▶ [REQUIREMENT]
Take each line in the entries below that holds "banner" and show it.

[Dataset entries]
++++++++++++++++++++

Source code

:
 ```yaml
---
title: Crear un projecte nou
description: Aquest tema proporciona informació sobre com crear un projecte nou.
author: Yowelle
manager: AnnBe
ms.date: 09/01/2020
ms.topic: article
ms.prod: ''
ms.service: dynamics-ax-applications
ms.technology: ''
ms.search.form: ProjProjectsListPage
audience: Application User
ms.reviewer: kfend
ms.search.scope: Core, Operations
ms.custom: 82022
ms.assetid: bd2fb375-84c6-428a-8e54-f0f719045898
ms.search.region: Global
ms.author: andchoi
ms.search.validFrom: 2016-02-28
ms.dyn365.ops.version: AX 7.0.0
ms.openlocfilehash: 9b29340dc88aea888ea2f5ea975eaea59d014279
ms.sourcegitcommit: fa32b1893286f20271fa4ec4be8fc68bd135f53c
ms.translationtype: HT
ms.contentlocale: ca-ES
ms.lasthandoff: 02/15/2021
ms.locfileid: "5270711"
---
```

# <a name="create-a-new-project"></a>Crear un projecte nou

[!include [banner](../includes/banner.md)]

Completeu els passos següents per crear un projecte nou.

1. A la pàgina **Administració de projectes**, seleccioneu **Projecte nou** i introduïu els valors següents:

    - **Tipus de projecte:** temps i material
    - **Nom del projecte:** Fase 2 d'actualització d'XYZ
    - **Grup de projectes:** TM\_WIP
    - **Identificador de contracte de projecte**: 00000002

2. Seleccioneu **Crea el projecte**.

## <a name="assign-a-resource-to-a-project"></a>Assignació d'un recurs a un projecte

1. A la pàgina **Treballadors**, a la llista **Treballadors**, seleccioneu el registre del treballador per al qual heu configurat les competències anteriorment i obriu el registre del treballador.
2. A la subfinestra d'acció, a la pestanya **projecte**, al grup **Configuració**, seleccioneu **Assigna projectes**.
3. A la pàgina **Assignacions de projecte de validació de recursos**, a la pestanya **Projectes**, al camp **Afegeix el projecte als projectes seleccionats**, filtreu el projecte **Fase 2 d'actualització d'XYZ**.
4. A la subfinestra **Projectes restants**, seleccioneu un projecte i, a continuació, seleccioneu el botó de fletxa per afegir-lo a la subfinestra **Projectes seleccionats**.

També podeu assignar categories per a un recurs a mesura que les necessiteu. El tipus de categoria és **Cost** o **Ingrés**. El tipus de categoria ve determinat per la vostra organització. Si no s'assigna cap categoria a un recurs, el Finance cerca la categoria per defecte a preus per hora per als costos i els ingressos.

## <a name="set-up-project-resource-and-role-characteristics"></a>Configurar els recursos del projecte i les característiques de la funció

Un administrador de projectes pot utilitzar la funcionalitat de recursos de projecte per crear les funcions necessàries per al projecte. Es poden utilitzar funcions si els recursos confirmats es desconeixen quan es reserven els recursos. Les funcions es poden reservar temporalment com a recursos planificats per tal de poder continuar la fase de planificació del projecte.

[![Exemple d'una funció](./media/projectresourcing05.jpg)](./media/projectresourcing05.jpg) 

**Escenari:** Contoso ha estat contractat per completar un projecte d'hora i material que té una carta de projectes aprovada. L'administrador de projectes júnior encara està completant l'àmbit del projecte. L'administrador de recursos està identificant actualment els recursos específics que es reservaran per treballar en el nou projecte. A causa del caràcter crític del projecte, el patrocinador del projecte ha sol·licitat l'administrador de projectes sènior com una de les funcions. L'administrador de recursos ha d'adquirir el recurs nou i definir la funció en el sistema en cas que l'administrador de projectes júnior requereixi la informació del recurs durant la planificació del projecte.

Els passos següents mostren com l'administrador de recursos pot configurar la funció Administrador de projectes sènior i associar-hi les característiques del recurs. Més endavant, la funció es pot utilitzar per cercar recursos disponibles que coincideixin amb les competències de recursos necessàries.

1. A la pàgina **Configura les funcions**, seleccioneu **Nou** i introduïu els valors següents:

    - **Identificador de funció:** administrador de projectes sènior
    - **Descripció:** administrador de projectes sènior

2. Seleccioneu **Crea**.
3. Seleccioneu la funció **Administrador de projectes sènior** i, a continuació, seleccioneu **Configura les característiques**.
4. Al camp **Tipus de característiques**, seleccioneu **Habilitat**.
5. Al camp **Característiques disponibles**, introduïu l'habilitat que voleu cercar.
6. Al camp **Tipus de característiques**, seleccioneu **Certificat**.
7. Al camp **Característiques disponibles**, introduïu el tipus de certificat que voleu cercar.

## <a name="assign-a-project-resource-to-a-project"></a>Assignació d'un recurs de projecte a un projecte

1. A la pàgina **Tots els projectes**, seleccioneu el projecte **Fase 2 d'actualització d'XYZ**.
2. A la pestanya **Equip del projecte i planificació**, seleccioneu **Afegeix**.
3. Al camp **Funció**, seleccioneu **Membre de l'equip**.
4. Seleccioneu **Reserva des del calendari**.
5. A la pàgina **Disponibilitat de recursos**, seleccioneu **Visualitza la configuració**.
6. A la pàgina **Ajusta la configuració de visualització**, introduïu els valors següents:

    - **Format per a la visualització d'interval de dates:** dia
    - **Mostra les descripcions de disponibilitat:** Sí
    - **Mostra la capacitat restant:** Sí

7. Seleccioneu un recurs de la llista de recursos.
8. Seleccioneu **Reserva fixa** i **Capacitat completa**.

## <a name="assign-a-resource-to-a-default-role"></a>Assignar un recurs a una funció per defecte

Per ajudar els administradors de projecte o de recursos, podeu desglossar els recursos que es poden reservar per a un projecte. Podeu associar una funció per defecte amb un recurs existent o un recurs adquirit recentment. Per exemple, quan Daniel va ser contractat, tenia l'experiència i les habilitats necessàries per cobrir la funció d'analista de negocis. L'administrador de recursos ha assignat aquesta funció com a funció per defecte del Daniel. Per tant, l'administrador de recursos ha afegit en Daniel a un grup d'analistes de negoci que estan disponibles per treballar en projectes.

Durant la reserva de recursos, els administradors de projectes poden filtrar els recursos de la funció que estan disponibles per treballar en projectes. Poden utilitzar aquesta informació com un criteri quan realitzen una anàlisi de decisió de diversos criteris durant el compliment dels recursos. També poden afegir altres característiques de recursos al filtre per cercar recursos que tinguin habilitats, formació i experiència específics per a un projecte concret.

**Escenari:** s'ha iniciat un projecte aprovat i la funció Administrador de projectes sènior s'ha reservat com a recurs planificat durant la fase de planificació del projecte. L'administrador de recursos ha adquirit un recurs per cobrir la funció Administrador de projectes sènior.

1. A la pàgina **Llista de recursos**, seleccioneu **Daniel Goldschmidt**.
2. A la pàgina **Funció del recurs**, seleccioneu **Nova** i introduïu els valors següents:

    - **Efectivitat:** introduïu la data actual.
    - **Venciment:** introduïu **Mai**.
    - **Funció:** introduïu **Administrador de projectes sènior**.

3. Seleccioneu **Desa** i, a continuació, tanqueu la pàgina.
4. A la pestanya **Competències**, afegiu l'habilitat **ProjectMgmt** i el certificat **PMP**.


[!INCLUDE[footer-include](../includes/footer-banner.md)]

++++++++++++++++++++

▶ [ANSWER SPACE]
[!include [banner](../includes/banner.md)]
[!INCLUDE[footer-include](../includes/footer-banner.md)]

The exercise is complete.